● **The data**
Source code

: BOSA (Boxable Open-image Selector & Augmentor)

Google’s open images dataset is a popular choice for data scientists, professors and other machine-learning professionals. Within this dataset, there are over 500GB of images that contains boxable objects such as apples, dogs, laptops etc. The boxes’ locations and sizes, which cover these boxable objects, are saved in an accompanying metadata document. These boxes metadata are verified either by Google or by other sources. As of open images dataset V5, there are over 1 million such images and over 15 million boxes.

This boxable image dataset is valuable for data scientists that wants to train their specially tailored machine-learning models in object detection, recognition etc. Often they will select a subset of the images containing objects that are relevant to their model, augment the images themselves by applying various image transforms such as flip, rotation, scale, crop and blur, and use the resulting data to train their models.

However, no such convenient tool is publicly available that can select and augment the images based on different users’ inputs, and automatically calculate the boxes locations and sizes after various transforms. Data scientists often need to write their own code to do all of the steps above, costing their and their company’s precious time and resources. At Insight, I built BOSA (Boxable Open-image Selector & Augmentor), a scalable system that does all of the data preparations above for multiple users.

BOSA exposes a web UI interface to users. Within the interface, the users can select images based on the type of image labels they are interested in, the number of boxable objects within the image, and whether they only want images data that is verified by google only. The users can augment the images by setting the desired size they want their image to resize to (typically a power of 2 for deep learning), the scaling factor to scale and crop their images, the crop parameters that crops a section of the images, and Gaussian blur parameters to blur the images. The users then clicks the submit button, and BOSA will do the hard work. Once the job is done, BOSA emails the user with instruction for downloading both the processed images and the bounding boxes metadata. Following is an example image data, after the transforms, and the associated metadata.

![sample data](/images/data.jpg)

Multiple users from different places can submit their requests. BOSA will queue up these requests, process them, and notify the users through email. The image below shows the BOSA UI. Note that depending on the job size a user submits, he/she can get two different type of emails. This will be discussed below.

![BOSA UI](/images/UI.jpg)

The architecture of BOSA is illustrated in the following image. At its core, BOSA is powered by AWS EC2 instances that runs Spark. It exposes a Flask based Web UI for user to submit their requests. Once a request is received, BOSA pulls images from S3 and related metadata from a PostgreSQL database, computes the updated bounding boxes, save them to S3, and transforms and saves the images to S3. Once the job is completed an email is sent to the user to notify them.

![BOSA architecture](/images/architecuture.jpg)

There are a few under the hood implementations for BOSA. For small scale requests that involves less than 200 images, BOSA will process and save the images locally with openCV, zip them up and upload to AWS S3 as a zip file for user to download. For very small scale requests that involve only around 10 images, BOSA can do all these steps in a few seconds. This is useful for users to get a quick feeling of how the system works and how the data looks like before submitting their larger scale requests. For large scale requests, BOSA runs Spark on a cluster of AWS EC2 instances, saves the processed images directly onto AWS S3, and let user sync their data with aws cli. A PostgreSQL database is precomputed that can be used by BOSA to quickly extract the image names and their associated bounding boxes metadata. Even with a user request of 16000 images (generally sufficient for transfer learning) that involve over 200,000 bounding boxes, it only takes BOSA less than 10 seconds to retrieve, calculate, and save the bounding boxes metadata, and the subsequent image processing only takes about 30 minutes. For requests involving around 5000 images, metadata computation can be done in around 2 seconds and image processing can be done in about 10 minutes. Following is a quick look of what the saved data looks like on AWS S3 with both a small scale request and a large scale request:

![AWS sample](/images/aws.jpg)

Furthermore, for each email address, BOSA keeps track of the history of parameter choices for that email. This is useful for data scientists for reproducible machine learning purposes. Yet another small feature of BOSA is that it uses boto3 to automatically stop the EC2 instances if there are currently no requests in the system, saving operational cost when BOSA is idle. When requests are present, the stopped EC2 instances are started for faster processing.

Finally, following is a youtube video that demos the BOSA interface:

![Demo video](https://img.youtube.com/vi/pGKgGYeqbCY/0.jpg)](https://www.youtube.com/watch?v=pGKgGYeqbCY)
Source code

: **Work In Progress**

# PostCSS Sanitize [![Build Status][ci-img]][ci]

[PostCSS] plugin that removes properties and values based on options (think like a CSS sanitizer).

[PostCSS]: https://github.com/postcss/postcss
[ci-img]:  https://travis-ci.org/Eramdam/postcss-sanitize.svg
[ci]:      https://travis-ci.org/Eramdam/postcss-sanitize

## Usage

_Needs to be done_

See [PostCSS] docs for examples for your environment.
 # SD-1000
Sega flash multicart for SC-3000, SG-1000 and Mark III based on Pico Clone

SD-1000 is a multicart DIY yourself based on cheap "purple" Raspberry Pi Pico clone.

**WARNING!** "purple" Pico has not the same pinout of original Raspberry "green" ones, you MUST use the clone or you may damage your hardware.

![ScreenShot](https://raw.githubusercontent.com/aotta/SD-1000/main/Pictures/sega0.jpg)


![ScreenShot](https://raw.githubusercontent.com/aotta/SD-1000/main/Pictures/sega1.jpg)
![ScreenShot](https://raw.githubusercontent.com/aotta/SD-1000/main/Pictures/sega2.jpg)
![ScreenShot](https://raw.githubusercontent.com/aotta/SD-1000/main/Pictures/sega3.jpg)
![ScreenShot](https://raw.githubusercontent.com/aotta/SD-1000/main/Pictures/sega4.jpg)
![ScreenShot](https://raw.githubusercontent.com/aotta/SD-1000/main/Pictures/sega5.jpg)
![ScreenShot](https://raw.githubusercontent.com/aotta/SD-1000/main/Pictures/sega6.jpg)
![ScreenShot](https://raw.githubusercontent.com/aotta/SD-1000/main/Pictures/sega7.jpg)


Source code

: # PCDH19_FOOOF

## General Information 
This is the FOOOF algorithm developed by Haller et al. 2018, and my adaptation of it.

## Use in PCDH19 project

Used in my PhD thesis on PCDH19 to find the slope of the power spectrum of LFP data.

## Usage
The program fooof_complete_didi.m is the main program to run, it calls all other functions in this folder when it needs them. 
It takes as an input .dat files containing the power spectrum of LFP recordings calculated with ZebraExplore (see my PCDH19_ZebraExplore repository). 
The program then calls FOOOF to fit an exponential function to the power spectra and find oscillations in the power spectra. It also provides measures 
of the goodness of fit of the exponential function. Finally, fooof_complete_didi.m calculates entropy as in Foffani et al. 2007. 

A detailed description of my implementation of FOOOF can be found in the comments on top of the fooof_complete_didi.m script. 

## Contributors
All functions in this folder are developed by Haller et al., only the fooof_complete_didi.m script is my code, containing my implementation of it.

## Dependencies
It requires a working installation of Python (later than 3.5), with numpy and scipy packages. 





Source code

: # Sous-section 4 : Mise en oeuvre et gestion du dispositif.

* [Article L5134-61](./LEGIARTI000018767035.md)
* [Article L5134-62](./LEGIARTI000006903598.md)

● **Your instructions**
With the first line being the one containing "The program then" and the last line the one containing "of the goodness", transcribe exactly the lines above that fall in that range.

● **Solution for this task**
The program then calls FOOOF to fit an exponential function to the power spectra and find oscillations in the power spectra. It also provides measures 
of the goodness of fit of the exponential function. Finally, fooof_complete_didi.m calculates entropy as in Foffani et al. 2007. 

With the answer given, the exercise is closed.